How do you describe your personal teaching methods? I’m real. Sometimes I’m soft. Sometimes I push. Sometimes I’m fast. Sometimes I’m slow and I am always trying to be graceful. I’m always endeavouring to be my most radiant. I’m always aspiring to vibrate at my own highest frequency. To be really real and to live it. It’s about staying on the yoga mat and learning. It’s an out there situation, teaching Kundalini yoga, but the effects are so strong and powerful, you’re really excited to share it. And everybody who comes here is a teacher, because everybody teaches us something.

What is your own yoga philosophy? Everything is yoga.

What is your own personal practice like? I practice every day. And at the moment I am doing a 90-day ‘getting in the sea’ practice.

Do you ever practice under the guidance of other teachers? I generally go to LA the end of the season and plug into all of my favourite teachers, the old school ones. When I see how radiant they are in their 70s and 80s – and I don’t just mean not having wrinkles, I mean their soul is so shiny – there’s a feeling when you’re around them and the enthusiasm with which they still share the kriyas. There’s a Yogi Bhajan quote I love that reminds me of them: ‘Make yourself so happy so that when other people see you, they become happy too.’

Tell us about your connection with Ibiza? I originally came with Roisin Murphy when I was working for Nellee Hooper and running his record label about 16 years ago. He had a side project called the Dysfunctional Psychedelic Waltons, and Roisin did the vocals to a song called Wonderland. We came over for BBC Radio 1 weekend, and I really felt like I’d come home. By lunchtime I was in feathers and turquoise and dancing on the beach. Ever since then, Ibiza has been a massive part of my life and I just can’t imagine not living here. I feel really blessed to be here.

Where can people practice with you on the island? I have quite a lot of retreats going on – a range of different programs I have developed, all using Kundalini yoga technology and healing to get fast results and strong transformations. The food is really important too. It’s about tuning in and resetting. There’s an option to participate in yoga holidays, to stay here as a bed and breakfast and do one class a day. Then I have classes going on all the time, three a week on my amazing deck on the top of a mountain with the sunset, and during retreats, those classes are also open for people to drop in.
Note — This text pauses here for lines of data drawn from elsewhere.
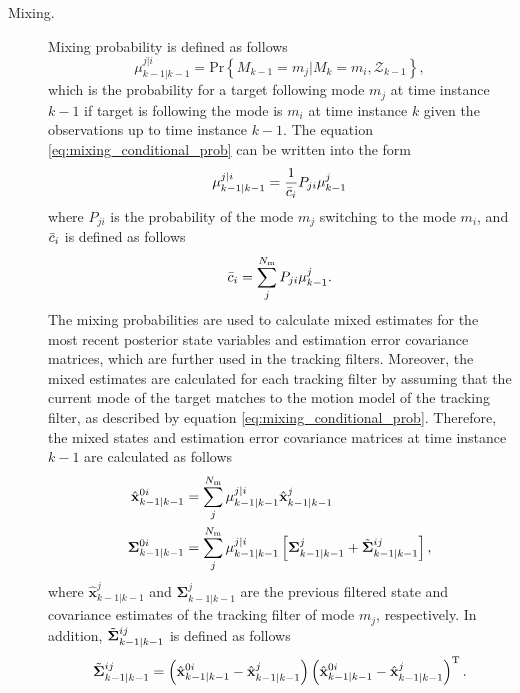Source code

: \documentclass[english, 12pt, a4paper, elec, utf8, a-1b, online]{aaltothesis}
\numberwithin{equation}{section}
\renewcommand{\vec}[1]{\mathbf{#1}}
\renewcommand{\Pr}[1]{\text{Pr}\left\{ #1 \right\}}
\newcommand{\transpose}[1]{#1^\text{T}}
\newcommand{\lastmxprobs}{\mu^{j|i}_{k-1|k-1}}
\newcommand{\mxnorm}{ \Bar{c}_i }
\newcommand{\xmxinit}{\hat{\vec{x}}^{0i}_{k-1|k-1}}
\newcommand{\ecovmxinit}{\bm{\Sigma}^{0i}_{k-1|k-1}}
\newcommand{\modexlast}{\hat{\vec{x}}^{j}_{k-1|k-1}}
\newcommand{\modecovlast}{\bm{\Sigma}^j_{k-1|k-1}}
\newcommand{\modemxcovlast}{\Tilde{\bm{\Sigma}}^{ij}_{k-1|k-1}}
\newcommand{\nmodels}{{N_\text{m}}}
\begin{document}
\begin{description}
\item[Mixing.]

Mixing probability is defined as follows
\begin{equation}\label{eq:mixing_conditional_prob}
    \lastmxprobs = \Pr{M_{k-1}=m_j|M_{k}=m_i, \mathcal{Z}_{k-1}},
\end{equation}
which is the probability for a target following mode $m_j$ at time instance $k-1$ if target is following the mode is $m_i$ at time instance $k$ given the observations up to time instance $k-1$.
The equation \eqref{eq:mixing_conditional_prob} can be written into the form
\begin{equation}
    \lastmxprobs = \frac{1}{\mxnorm} P_{ji} \mu^j_{k-1} \label{eq:imm_mx_probs}
\end{equation}
where $P_{ji}$ is the probability of the mode $m_j$ switching to the mode $m_i$, and $\mxnorm$ is defined as follows
\begin{equation}
    \mxnorm = \sum_j^\nmodels P_{ji} \mu^j_{k-1}. \label{eq:imm_mx_normalization}
\end{equation}
The mixing probabilities are used to calculate mixed estimates for the most recent posterior state variables and estimation error covariance matrices, which are further used in the tracking filters.
Moreover, the mixed estimates are calculated for each tracking filter by assuming that the current mode of the target matches to the motion model of the tracking filter, as described by equation \eqref{eq:mixing_conditional_prob}.
Therefore, the mixed states and estimation error covariance matrices at time instance $k-1$ are calculated as follows
\begin{align}
    \xmxinit &= \sum_j^\nmodels \lastmxprobs \modexlast \label{eq:imm_mx_init_x}\\
    \ecovmxinit &= \sum_j^\nmodels \lastmxprobs \left[ \modecovlast + \modemxcovlast \right], \label{eq:imm_mx_init_P}
\end{align}
where $\modexlast$ and $\modecovlast$ are the previous filtered state and covariance estimates of the tracking filter of mode $m_j$, respectively. 
In addition, $\modemxcovlast$ is defined as follows
\begin{equation}
    \modemxcovlast = 
    \left( \xmxinit - \modexlast  \right) 
    \transpose{\left( \xmxinit - \modexlast   \right)}.\label{eq:imm_mx_init_Ptilde}
\end{equation}


\end{description}
\end{document}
I try to share it as much as possible really.

Tell us about one of your most profound yoga experiences? My first ever Kundalini yoga experience felt like I’d come home but my most profound experience was really the first time I did the gong puja, which is an important part of Kundalini yoga. It’s continuously playing a gong and feeling the vibrations for 7.5 hours. The experience is called the Shabad Guru – the sound healer – and after the first all-night gong, I really felt really, really, really, so high. And so connected. Everything that I had experienced to this point energetically in my life, had fused into this one moment of absolute bliss. I saw an opening to myself and the real me, and I had no idea that I was like that.

How do you stay grounded and connected with your philosophy as yoga becomes more and more commercialised? It can’t be a bad thing. I don’t think there are any bad people who are teaching yoga – you don’t start teaching yoga because you want to make a fortune or rip people off, the intentions are good. And I think that everybody should do yoga and I think that everybody should do Kundalini yoga! I think the more people that do yoga, the better the world is going to be. The happier we’re going to be en masse, just by raising the vibration, person by person, we can change the world. I really believe that.

What do you find most rewarding about teaching? When I see people really experience true happiness.

What do you find most challenging? The ego. We resist so much because the ego holds us trapped. I am seeing my own ego constantly – I have to think, is that coming from my ego or my soul. I am always endeavouring to stay in the soul, and that’s challenging because the ego wants all that glitters. It’s all through grace that were here in the first place, and remaining graceful is the real work.